Role of injection location and injection pressure magnitude in modulating sequence of induced earthquakes and aseismic slip

Md Shumon Mia, Mohamed Abdelmeguid, & Ahmed E. Elbanna

Published August 15, 2021, SCEC Contribution #11446, 2021 SCEC Annual Meeting Poster #149

Mitigation of induced seismicity hazard continues to be a major challenge in several geo-energy applications including fossil fuel extraction, carbon sequestration and waste-water injection. A key to address this challenge is developing tools for modeling the full fault history of earthquakes and aseismic slip in response to pore pressure and poroelastic stress perturbations to understand the interplay among diverse spatio-temporal scales involved with friction, fluid diffusion, and stress transfer. In this study, simulation of earthquake cycles is carried out with evolving pore pressure for an anti-plane fault using a hybrid finite element-spectral boundary integral scheme (FEBE). We employ an alternating quasidynamic and fully dynamic scheme which enables simulating both interseismic deformation with approximation of inertia by radiation damping, and rapid seismic slip with full inertia effects. We consider a vertical fault embedded at depth within a linear elastic half-space and governed by a regularized rate and state friction law. Fluid is assumed to be injected directly to the fault core and pore pressure diffusion is determined analytically constraining it to the fault parallel direction.
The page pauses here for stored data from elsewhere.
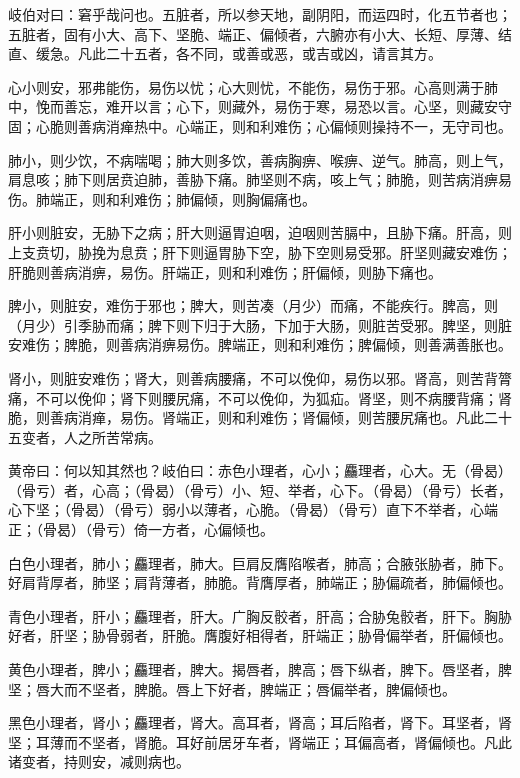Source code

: \documentclass[a4paper,12pt,UTF8,twoside]{ctexbook}
\begin{document}
	岐伯对曰：窘乎哉问也。五脏者，所以参天地，副阴阳，而运四时，化五节者也；五脏者，固有小大、高下、坚脆、端正、偏倾者，六腑亦有小大、长短、厚薄、结直、缓急。凡此二十五者，各不同，或善或恶，或吉或凶，请言其方。
	
	心小则安，邪弗能伤，易伤以忧；心大则忧，不能伤，易伤于邪。心高则满于肺中，悗而善忘，难开以言；心下，则藏外，易伤于寒，易恐以言。心坚，则藏安守固；心脆则善病消瘅热中。心端正，则和利难伤；心偏倾则操持不一，无守司也。
	
	肺小，则少饮，不病喘喝；肺大则多饮，善病胸痹、喉痹、逆气。肺高，则上气，肩息咳；肺下则居贲迫肺，善胁下痛。肺坚则不病，咳上气；肺脆，则苦病消痹易伤。肺端正，则和利难伤；肺偏倾，则胸偏痛也。
	
	肝小则脏安，无胁下之病；肝大则逼胃迫咽，迫咽则苦膈中，且胁下痛。肝高，则上支贲切，胁挽为息贲；肝下则逼胃胁下空，胁下空则易受邪。肝坚则藏安难伤；肝脆则善病消痹，易伤。肝端正，则和利难伤；肝偏倾，则胁下痛也。
	
	脾小，则脏安，难伤于邪也；脾大，则苦凑（月少）而痛，不能疾行。脾高，则（月少）引季胁而痛；脾下则下归于大肠，下加于大肠，则脏苦受邪。脾坚，则脏安难伤；脾脆，则善病消痹易伤。脾端正，则和利难伤；脾偏倾，则善满善胀也。
	
	肾小，则脏安难伤；肾大，则善病腰痛，不可以俛仰，易伤以邪。肾高，则苦背膂痛，不可以俛仰；肾下则腰尻痛，不可以俛仰，为狐疝。肾坚，则不病腰背痛；肾脆，则善病消瘅，易伤。肾端正，则和利难伤；肾偏倾，则苦腰尻痛也。凡此二十五变者，人之所苦常病。
	
	黄帝曰：何以知其然也？岐伯曰：赤色小理者，心小；麤理者，心大。无（骨曷）（骨亏）者，心高；（骨曷）（骨亏）小、短、举者，心下。（骨曷）（骨亏）长者，心下坚；（骨曷）（骨亏）弱小以薄者，心脆。（骨曷）（骨亏）直下不举者，心端正；（骨曷）（骨亏）倚一方者，心偏倾也。
	
	白色小理者，肺小；麤理者，肺大。巨肩反膺陷喉者，肺高；合腋张胁者，肺下。好肩背厚者，肺坚；肩背薄者，肺脆。背膺厚者，肺端正；胁偏疏者，肺偏倾也。
	
	青色小理者，肝小；麤理者，肝大。广胸反骹者，肝高；合胁兔骹者，肝下。胸胁好者，肝坚；胁骨弱者，肝脆。膺腹好相得者，肝端正；胁骨偏举者，肝偏倾也。
	
	黄色小理者，脾小；麤理者，脾大。揭唇者，脾高；唇下纵者，脾下。唇坚者，脾坚；唇大而不坚者，脾脆。唇上下好者，脾端正；唇偏举者，脾偏倾也。
	
	黑色小理者，肾小；麤理者，肾大。高耳者，肾高；耳后陷者，肾下。耳坚者，肾坚；耳薄而不坚者，肾脆。耳好前居牙车者，肾端正；耳偏高者，肾偏倾也。凡此诸变者，持则安，减则病也。
	
\end{document}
We have investigated the effect of injection on seismicity pattern by varying injection location and injection pressure. In absence of injection, the fault generates periodic system spanning events. Pre-injection periodic pattern of seismicity is broken by injection leading to reduced inter seismic event time and accelerated slip accumulation. There is also a delay in recovery to the original pre-injection state after stopping injection. A period of seismic quiescence is observed after injection shut off, followed by a larger seismic event. We observe different seismicity pattern depending on whether the injection is in the velocity strengthening (VS) or the velocity weakening (VW) regions in the fault. Also, higher injection pressure is found to generate more frequent seismic events during injection and longer seismic quiescent time after injection shut-off. These observations are useful for addressing the risk of injection-induced seismicity.

Mia, M., Abdelmeguid, M., & Elbanna, A. E. (2021, 08). Role of injection location and injection pressure magnitude in modulating sequence of induced earthquakes and aseismic slip. Poster Presentation at 2021 SCEC Annual Meeting.